The principal source of funding for PSAPs are the fees assessed by states on a per-line basis on wireless, wireline, and VoIP services over which 911 calls are made. Service providers collect these fees through monthly subscriber bills, then remit the fees to the state authority assessing the fee.  Despite this obvious need for this money, between 2012 and 2018, states and jurisdictions diverted a total of over $1.275 billion in fees collected for 911 and E911 services to non-911 purposes! 

The FCC publicly identifies each year the states diverting funds but has had little success in stopping these actions.  Having had enough, on October 2, 2020, the Commission released a Notice of Inquiry (Notice) in Docket 20-291 seeking ways in which it could stop 911 fee diversion.  Industry comments are due on November 2, 2020. 

In particular, we seek comment on restrictions on federal grant funding for states that divert 911 fees, as well as regulatory steps the Commission could take to discourage fee diversion, such as regulation of the description of 911 fees on consumer bills or conditioning state and local eligibility for FCC licenses, programs, or other benefits on the absence of fee diversion. We also seek comment on ways to encourage states to pass legislation or adopt rules that would end 911 fee diversion. In addition, we seek comment on any other means that commenters believe would be helpful in dissuading states from diverting 911 fees, including the potential costs and benefits of any such measures.  (Id., para. 16.). 

For telephone companies, this issue becomes relevant because the FCC is considering changes to the monthly bills they send to consumers and businesses. 

A possible approach for discouraging fee diversion would be for the Commission to require service providers to disclose on their bills that the state or other jurisdiction in which the consumer resides is a 911 fee diverter.  Under the Commission’s truth-in-billing rules, telecommunications common carriers must clearly organize consumer bills and must ensure that charges contained on such bills are accompanied by “a brief, clear, non-misleading, plain language description of the service or services rendered.”  The diversion of 911 fees may result in inaccurate and misleading bills because consumers are unaware that the fees they are nominally paying for 911 services may actually be diverted to other uses once the state or other jurisdiction receives them.  (Id., at para 21.). 

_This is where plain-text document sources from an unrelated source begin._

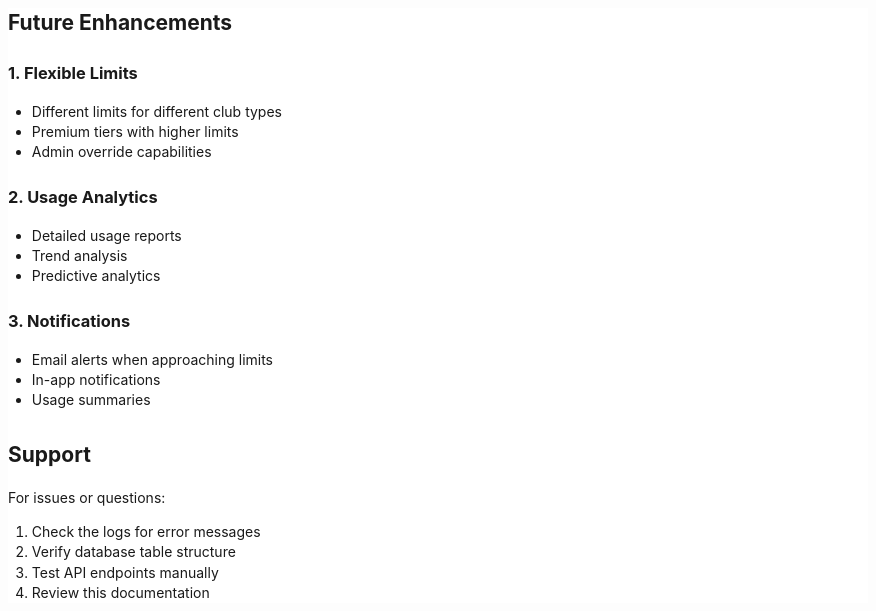 ## Future Enhancements

### 1. Flexible Limits

- Different limits for different club types
- Premium tiers with higher limits
- Admin override capabilities

### 2. Usage Analytics

- Detailed usage reports
- Trend analysis
- Predictive analytics

### 3. Notifications

- Email alerts when approaching limits
- In-app notifications
- Usage summaries

## Support

For issues or questions:
1. Check the logs for error messages
2. Verify database table structure
3. Test API endpoints manually
4. Review this documentation
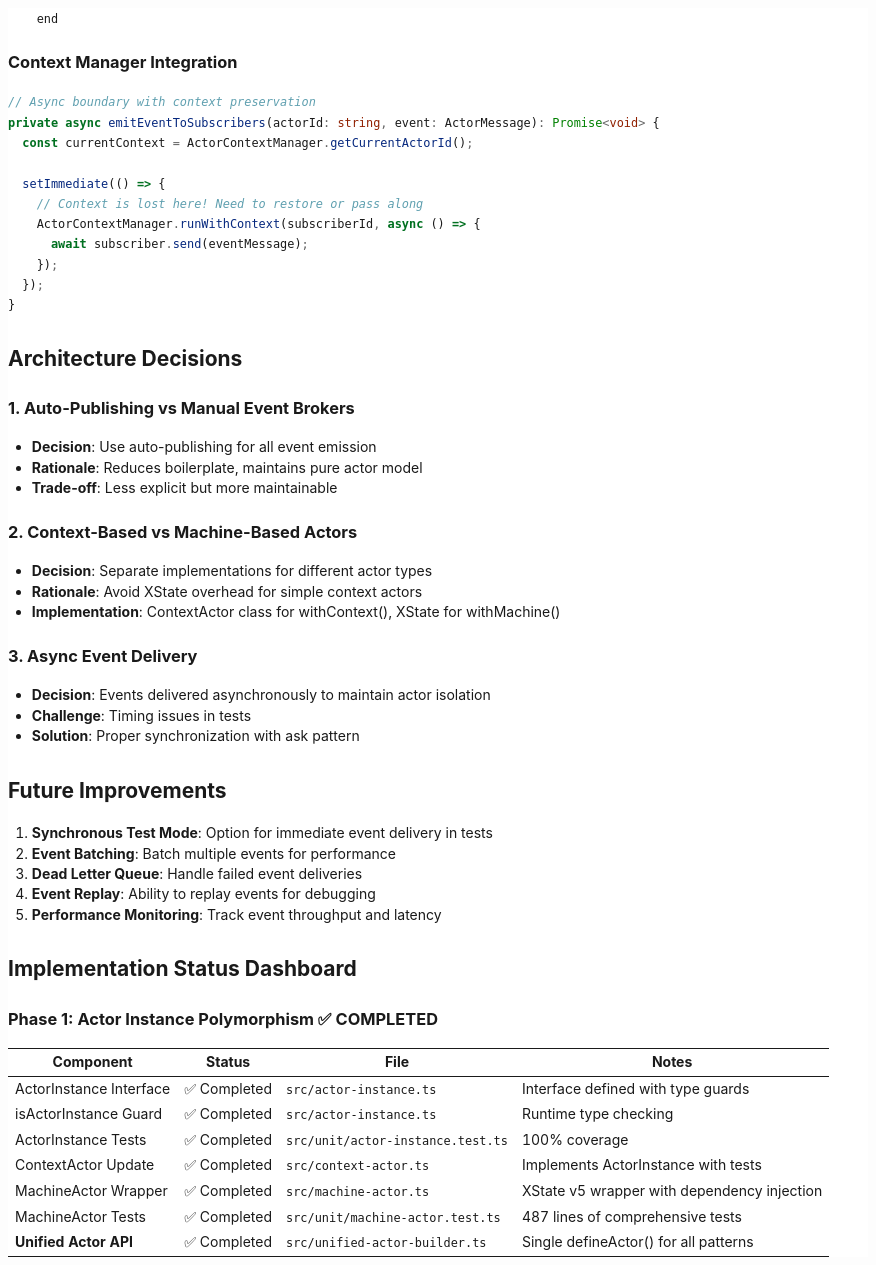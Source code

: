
 ```mermaid
    end
```

### Context Manager Integration

```typescript
// Async boundary with context preservation
private async emitEventToSubscribers(actorId: string, event: ActorMessage): Promise<void> {
  const currentContext = ActorContextManager.getCurrentActorId();
  
  setImmediate(() => {
    // Context is lost here! Need to restore or pass along
    ActorContextManager.runWithContext(subscriberId, async () => {
      await subscriber.send(eventMessage);
    });
  });
}
```

## Architecture Decisions

### 1. Auto-Publishing vs Manual Event Brokers
- **Decision**: Use auto-publishing for all event emission
- **Rationale**: Reduces boilerplate, maintains pure actor model
- **Trade-off**: Less explicit but more maintainable

### 2. Context-Based vs Machine-Based Actors
- **Decision**: Separate implementations for different actor types
- **Rationale**: Avoid XState overhead for simple context actors
- **Implementation**: ContextActor class for withContext(), XState for withMachine()

### 3. Async Event Delivery
- **Decision**: Events delivered asynchronously to maintain actor isolation
- **Challenge**: Timing issues in tests
- **Solution**: Proper synchronization with ask pattern

## Future Improvements

1. **Synchronous Test Mode**: Option for immediate event delivery in tests
2. **Event Batching**: Batch multiple events for performance
3. **Dead Letter Queue**: Handle failed event deliveries
4. **Event Replay**: Ability to replay events for debugging
5. **Performance Monitoring**: Track event throughput and latency

## Implementation Status Dashboard

### Phase 1: Actor Instance Polymorphism ✅ COMPLETED

| Component | Status | File | Notes |
|-----------|--------|------|-------|
| ActorInstance Interface | ✅ Completed | `src/actor-instance.ts` | Interface defined with type guards |
| isActorInstance Guard | ✅ Completed | `src/actor-instance.ts` | Runtime type checking |
| ActorInstance Tests | ✅ Completed | `src/unit/actor-instance.test.ts` | 100% coverage |
| ContextActor Update | ✅ Completed | `src/context-actor.ts` | Implements ActorInstance with tests |
| MachineActor Wrapper | ✅ Completed | `src/machine-actor.ts` | XState v5 wrapper with dependency injection |
| MachineActor Tests | ✅ Completed | `src/unit/machine-actor.test.ts` | 487 lines of comprehensive tests |
| **Unified Actor API** | ✅ Completed | `src/unified-actor-builder.ts` | Single defineActor() for all patterns |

The Commission is also considering directing service providers to stop collecting 911 fees for calls in a state diverting funds or to limit 911 fees to the amount that were not diverted in the prior year.  It questions whether it has the authority to take such actions.  It is also concerned this would make service providers responsible for the actions of third parties such as states over which they have no control. 

The issue of 911 fee diversion hurts all of us. Whether PSAPs are having issues modernizing their call-answering networks or even paying and training their personnel. While not directly responsible for directing 911 fees to PSAPs, telephone companies should not divorce themselves from this proceeding. They should work with the FCC to see if their monthly bills can be used as a vehicle to pressure states to responsibly use these fees to support 911 services.